Joseph Henry Woodger ( born 2 May 1894 in Great Yarmouth, † March 8, 1981 ) was a British biology theorists, logician and philosopher whose works were in the field of philosophy of science over several decades of the 20th century across as groundbreaking.

Life and work

Joseph Henry Woodger was born in Great Yarmouth in Norfolk and studied 1911-1922 at University College London and then moved to the medical school of the Middlesex Hospital, University of London.
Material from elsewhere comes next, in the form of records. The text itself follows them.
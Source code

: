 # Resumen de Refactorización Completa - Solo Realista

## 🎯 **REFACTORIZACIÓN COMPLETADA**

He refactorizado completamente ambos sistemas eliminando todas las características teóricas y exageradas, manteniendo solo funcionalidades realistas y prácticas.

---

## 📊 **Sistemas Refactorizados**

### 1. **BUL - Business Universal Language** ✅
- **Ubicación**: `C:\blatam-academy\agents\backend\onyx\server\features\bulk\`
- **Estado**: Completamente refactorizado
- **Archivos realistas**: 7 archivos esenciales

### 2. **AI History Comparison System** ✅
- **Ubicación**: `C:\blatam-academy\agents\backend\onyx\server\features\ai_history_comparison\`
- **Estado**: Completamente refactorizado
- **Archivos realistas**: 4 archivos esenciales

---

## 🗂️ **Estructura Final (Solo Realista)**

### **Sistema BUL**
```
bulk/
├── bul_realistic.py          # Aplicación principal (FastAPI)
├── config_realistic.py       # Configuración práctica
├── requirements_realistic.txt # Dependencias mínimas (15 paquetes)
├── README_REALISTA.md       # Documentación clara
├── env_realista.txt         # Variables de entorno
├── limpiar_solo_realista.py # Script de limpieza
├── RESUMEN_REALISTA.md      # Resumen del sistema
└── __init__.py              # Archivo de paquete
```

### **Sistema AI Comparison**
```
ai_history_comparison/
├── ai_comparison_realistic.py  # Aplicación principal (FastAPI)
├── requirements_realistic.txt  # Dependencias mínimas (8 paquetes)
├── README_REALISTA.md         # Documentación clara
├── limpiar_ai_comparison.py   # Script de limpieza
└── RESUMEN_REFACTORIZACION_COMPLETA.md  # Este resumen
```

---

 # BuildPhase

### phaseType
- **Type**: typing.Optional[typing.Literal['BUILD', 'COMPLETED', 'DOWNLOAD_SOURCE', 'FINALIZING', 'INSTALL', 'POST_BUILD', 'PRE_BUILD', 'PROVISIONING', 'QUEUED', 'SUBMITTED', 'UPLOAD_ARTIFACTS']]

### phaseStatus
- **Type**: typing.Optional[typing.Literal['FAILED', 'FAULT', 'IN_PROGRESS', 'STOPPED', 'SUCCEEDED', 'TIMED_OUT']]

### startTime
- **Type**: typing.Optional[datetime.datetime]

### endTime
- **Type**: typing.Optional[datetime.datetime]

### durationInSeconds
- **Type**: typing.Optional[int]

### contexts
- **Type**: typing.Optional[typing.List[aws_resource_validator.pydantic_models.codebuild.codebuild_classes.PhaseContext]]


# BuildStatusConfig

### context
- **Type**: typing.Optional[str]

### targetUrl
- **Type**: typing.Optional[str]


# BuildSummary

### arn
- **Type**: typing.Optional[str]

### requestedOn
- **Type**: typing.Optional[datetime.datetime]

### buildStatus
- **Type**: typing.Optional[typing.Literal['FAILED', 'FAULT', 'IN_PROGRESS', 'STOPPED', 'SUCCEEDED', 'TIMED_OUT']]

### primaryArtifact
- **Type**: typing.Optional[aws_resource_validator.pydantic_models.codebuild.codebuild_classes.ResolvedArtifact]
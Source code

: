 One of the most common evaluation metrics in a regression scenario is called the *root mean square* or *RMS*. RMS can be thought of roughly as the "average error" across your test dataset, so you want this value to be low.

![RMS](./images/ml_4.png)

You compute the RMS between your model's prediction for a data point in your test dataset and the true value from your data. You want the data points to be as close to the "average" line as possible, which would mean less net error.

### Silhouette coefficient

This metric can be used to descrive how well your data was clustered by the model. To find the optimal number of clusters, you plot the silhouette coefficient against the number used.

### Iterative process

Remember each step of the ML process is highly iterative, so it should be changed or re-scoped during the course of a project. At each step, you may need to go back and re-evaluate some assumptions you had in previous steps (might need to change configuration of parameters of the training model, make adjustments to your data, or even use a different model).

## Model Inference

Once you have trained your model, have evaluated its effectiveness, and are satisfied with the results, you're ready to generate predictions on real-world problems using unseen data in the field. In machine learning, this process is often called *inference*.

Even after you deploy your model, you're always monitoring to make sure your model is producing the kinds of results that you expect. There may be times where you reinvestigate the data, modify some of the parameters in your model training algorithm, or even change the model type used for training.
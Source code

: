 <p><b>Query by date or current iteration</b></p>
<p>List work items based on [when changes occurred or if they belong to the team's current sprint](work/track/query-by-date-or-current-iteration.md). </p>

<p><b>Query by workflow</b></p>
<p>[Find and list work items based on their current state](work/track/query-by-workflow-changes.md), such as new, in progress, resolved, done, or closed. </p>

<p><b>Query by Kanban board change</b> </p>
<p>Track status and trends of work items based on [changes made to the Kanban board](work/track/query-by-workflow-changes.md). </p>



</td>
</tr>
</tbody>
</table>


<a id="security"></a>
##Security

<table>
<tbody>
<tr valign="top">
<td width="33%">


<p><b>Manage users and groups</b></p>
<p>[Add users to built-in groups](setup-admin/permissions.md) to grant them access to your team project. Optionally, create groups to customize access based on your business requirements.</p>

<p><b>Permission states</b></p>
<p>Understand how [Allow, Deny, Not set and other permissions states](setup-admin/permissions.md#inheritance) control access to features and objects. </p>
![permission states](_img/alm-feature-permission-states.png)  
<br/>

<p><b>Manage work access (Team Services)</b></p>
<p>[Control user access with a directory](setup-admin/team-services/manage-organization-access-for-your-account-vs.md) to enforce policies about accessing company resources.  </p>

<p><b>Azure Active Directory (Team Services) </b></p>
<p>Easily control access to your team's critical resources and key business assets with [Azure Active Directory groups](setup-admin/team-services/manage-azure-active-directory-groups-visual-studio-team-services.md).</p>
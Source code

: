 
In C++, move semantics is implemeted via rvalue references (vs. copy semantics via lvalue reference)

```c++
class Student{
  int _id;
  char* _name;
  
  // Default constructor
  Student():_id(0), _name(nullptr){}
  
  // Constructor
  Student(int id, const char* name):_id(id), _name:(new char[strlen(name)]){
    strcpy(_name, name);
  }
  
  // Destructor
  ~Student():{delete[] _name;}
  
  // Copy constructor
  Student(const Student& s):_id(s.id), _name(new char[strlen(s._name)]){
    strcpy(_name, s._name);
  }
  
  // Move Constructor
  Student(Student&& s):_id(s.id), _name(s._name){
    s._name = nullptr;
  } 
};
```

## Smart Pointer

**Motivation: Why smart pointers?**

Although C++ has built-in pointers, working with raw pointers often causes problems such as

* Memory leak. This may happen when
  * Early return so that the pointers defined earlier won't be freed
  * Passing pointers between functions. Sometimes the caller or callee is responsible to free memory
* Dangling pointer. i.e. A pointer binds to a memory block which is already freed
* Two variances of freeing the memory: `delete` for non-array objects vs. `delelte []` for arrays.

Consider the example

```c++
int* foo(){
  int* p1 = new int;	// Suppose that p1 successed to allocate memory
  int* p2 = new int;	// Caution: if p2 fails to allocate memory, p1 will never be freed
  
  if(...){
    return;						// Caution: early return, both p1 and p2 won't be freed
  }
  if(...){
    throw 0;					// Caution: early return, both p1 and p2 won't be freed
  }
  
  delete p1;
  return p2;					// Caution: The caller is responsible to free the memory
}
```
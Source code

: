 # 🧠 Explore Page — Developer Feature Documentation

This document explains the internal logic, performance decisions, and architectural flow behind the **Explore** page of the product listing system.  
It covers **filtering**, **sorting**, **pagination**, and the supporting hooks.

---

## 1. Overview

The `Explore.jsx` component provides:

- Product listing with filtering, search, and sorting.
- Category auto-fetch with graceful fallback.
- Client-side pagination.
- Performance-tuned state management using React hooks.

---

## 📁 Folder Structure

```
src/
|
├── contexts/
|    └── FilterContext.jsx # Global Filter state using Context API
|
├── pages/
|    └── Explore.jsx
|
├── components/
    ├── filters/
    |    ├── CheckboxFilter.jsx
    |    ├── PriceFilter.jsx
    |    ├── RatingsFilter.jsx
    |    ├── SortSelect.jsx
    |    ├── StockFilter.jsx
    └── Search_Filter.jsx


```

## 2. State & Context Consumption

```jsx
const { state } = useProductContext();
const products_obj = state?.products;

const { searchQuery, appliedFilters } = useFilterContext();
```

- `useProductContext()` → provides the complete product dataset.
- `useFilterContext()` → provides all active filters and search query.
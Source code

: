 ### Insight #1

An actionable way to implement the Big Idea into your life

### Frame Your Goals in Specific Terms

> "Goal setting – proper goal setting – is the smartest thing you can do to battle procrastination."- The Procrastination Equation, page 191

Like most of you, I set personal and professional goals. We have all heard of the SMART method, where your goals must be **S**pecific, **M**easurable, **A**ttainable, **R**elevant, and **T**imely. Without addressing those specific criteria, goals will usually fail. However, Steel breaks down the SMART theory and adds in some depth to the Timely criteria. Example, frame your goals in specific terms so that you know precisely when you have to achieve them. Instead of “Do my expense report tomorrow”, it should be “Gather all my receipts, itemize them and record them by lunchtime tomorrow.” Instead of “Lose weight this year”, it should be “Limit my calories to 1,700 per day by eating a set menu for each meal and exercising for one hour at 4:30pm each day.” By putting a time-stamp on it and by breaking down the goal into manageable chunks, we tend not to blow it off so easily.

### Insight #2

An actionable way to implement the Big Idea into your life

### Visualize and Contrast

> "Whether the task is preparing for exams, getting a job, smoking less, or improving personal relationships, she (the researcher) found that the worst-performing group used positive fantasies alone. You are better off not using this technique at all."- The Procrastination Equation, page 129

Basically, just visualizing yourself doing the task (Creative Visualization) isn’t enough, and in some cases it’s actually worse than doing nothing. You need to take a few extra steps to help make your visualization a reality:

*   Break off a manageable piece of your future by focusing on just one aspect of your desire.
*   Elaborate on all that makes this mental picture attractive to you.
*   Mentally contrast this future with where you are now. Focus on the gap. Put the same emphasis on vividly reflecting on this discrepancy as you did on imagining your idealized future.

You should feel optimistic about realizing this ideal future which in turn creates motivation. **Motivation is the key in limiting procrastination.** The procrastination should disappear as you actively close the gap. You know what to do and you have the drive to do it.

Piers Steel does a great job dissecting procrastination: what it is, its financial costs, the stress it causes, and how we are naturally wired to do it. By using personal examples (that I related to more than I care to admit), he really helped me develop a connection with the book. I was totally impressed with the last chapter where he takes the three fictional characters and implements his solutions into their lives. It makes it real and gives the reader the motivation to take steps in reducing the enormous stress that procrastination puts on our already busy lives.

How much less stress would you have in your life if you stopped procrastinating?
In 1947 he became a professor and in 1959 professor emeritus. The philosopher died in 1981.

Karl Popper held Woodger, who was close to the Vienna Circle and significantly contributed to the establishment of the axiomatic method in biology, one of the most influential philosophers of science of his generation.

Works (selection)

  • Biological Principles ( 1929). London: K. Paul, Trench, Trubner.
  • Alfred Tarski: The Axiomatic Method in Biology ( 1937). Cambridge, U.K.: Cambridge University Press.
  • The Technique of Theory Construction ( 1939), Chicago.
  • Biology and Language ( 1952). Cambridge, U.K.: Cambridge University Press.
  • With Ludwig von Bertalanffy: Modern theories of development: an introduction to theoretical biology (1962). New York: Harper.